> [WHAT YOU WILL DO]:
Please reproduce every entry, keeping each one exact.
___ RECORDS TO USE
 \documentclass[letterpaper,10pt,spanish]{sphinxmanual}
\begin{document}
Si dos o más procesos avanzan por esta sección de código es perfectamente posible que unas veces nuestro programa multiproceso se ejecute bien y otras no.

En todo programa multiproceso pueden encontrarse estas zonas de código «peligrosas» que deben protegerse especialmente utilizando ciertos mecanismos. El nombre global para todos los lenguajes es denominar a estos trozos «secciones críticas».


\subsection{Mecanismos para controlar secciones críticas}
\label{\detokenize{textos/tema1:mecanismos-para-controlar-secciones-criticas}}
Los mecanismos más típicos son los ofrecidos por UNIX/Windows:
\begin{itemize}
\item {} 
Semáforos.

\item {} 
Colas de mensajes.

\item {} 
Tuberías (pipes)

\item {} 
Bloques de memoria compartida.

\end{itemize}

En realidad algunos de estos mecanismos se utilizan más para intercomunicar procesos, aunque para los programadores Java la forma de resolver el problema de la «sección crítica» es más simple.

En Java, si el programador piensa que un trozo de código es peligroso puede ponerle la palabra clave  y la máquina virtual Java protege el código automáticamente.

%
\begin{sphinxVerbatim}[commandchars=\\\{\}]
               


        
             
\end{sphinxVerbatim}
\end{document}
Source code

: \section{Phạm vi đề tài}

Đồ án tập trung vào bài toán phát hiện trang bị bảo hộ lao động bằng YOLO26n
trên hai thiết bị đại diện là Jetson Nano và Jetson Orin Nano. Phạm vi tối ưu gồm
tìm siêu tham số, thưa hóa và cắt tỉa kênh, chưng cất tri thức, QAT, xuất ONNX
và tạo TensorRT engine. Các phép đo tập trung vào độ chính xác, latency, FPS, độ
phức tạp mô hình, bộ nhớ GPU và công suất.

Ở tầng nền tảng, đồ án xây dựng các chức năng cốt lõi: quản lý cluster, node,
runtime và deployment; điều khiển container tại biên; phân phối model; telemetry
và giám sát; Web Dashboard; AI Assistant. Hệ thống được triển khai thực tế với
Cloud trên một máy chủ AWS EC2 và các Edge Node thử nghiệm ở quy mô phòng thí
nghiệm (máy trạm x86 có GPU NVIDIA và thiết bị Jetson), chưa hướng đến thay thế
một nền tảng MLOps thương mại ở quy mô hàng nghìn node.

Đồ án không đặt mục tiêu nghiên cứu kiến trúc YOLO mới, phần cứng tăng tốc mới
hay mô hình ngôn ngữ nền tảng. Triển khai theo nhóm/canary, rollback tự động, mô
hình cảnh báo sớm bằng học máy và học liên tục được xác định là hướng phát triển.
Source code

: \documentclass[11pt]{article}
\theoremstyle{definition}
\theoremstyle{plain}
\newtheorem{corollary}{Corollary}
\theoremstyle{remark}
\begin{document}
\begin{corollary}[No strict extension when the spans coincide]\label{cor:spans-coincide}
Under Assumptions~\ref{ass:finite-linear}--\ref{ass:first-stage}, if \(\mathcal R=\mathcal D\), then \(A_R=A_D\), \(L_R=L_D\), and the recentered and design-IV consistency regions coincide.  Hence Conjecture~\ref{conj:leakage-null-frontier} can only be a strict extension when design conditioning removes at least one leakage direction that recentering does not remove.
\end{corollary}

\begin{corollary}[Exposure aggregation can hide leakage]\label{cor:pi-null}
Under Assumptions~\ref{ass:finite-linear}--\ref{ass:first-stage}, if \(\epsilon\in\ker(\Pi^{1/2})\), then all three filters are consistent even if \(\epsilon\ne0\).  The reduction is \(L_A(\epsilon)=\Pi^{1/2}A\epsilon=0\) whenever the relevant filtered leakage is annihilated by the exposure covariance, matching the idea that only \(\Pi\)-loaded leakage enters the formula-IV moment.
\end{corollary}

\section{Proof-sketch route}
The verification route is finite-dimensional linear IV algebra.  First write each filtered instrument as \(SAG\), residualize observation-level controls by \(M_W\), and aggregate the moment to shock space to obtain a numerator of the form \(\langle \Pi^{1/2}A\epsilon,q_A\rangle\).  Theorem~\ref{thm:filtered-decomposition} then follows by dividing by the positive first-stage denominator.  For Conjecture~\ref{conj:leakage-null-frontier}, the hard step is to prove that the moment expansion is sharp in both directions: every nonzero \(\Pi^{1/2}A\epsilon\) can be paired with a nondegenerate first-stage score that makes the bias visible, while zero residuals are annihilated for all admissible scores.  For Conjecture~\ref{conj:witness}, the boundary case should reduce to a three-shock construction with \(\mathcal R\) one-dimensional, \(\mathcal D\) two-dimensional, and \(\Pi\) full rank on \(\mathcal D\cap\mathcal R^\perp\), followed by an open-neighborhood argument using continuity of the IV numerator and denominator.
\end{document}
______
> [RESPONSE TO THIS EXERCISE]:
 \documentclass[letterpaper,10pt,spanish]{sphinxmanual}
\begin{document}
Si dos o más procesos avanzan por esta sección de código es perfectamente posible que unas veces nuestro programa multiproceso se ejecute bien y otras no.

En todo programa multiproceso pueden encontrarse estas zonas de código «peligrosas» que deben protegerse especialmente utilizando ciertos mecanismos. El nombre global para todos los lenguajes es denominar a estos trozos «secciones críticas».


\subsection{Mecanismos para controlar secciones críticas}
\label{\detokenize{textos/tema1:mecanismos-para-controlar-secciones-criticas}}
Los mecanismos más típicos son los ofrecidos por UNIX/Windows:
\begin{itemize}
\item {} 
Semáforos.

\item {} 
Colas de mensajes.

\item {} 
Tuberías (pipes)

\item {} 
Bloques de memoria compartida.

\end{itemize}

En realidad algunos de estos mecanismos se utilizan más para intercomunicar procesos, aunque para los programadores Java la forma de resolver el problema de la «sección crítica» es más simple.

En Java, si el programador piensa que un trozo de código es peligroso puede ponerle la palabra clave  y la máquina virtual Java protege el código automáticamente.

%
\begin{sphinxVerbatim}[commandchars=\\\{\}]
               


        
             
\end{sphinxVerbatim}
\end{document}
Source code

: \section{Phạm vi đề tài}

Đồ án tập trung vào bài toán phát hiện trang bị bảo hộ lao động bằng YOLO26n
trên hai thiết bị đại diện là Jetson Nano và Jetson Orin Nano. Phạm vi tối ưu gồm
tìm siêu tham số, thưa hóa và cắt tỉa kênh, chưng cất tri thức, QAT, xuất ONNX
và tạo TensorRT engine. Các phép đo tập trung vào độ chính xác, latency, FPS, độ
phức tạp mô hình, bộ nhớ GPU và công suất.

Ở tầng nền tảng, đồ án xây dựng các chức năng cốt lõi: quản lý cluster, node,
runtime và deployment; điều khiển container tại biên; phân phối model; telemetry
và giám sát; Web Dashboard; AI Assistant. Hệ thống được triển khai thực tế với
Cloud trên một máy chủ AWS EC2 và các Edge Node thử nghiệm ở quy mô phòng thí
nghiệm (máy trạm x86 có GPU NVIDIA và thiết bị Jetson), chưa hướng đến thay thế
một nền tảng MLOps thương mại ở quy mô hàng nghìn node.

Đồ án không đặt mục tiêu nghiên cứu kiến trúc YOLO mới, phần cứng tăng tốc mới
hay mô hình ngôn ngữ nền tảng. Triển khai theo nhóm/canary, rollback tự động, mô
hình cảnh báo sớm bằng học máy và học liên tục được xác định là hướng phát triển.
Source code

: \documentclass[11pt]{article}
\theoremstyle{definition}
\theoremstyle{plain}
\newtheorem{corollary}{Corollary}
\theoremstyle{remark}
\begin{document}
\begin{corollary}[No strict extension when the spans coincide]\label{cor:spans-coincide}
Under Assumptions~\ref{ass:finite-linear}--\ref{ass:first-stage}, if \(\mathcal R=\mathcal D\), then \(A_R=A_D\), \(L_R=L_D\), and the recentered and design-IV consistency regions coincide.  Hence Conjecture~\ref{conj:leakage-null-frontier} can only be a strict extension when design conditioning removes at least one leakage direction that recentering does not remove.
\end{corollary}

\begin{corollary}[Exposure aggregation can hide leakage]\label{cor:pi-null}
Under Assumptions~\ref{ass:finite-linear}--\ref{ass:first-stage}, if \(\epsilon\in\ker(\Pi^{1/2})\), then all three filters are consistent even if \(\epsilon\ne0\).  The reduction is \(L_A(\epsilon)=\Pi^{1/2}A\epsilon=0\) whenever the relevant filtered leakage is annihilated by the exposure covariance, matching the idea that only \(\Pi\)-loaded leakage enters the formula-IV moment.
\end{corollary}

\section{Proof-sketch route}
The verification route is finite-dimensional linear IV algebra.  First write each filtered instrument as \(SAG\), residualize observation-level controls by \(M_W\), and aggregate the moment to shock space to obtain a numerator of the form \(\langle \Pi^{1/2}A\epsilon,q_A\rangle\).  Theorem~\ref{thm:filtered-decomposition} then follows by dividing by the positive first-stage denominator.  For Conjecture~\ref{conj:leakage-null-frontier}, the hard step is to prove that the moment expansion is sharp in both directions: every nonzero \(\Pi^{1/2}A\epsilon\) can be paired with a nondegenerate first-stage score that makes the bias visible, while zero residuals are annihilated for all admissible scores.  For Conjecture~\ref{conj:witness}, the boundary case should reduce to a three-shock construction with \(\mathcal R\) one-dimensional, \(\mathcal D\) two-dimensional, and \(\Pi\) full rank on \(\mathcal D\cap\mathcal R^\perp\), followed by an open-neighborhood argument using continuity of the IV numerator and denominator.
\end{document}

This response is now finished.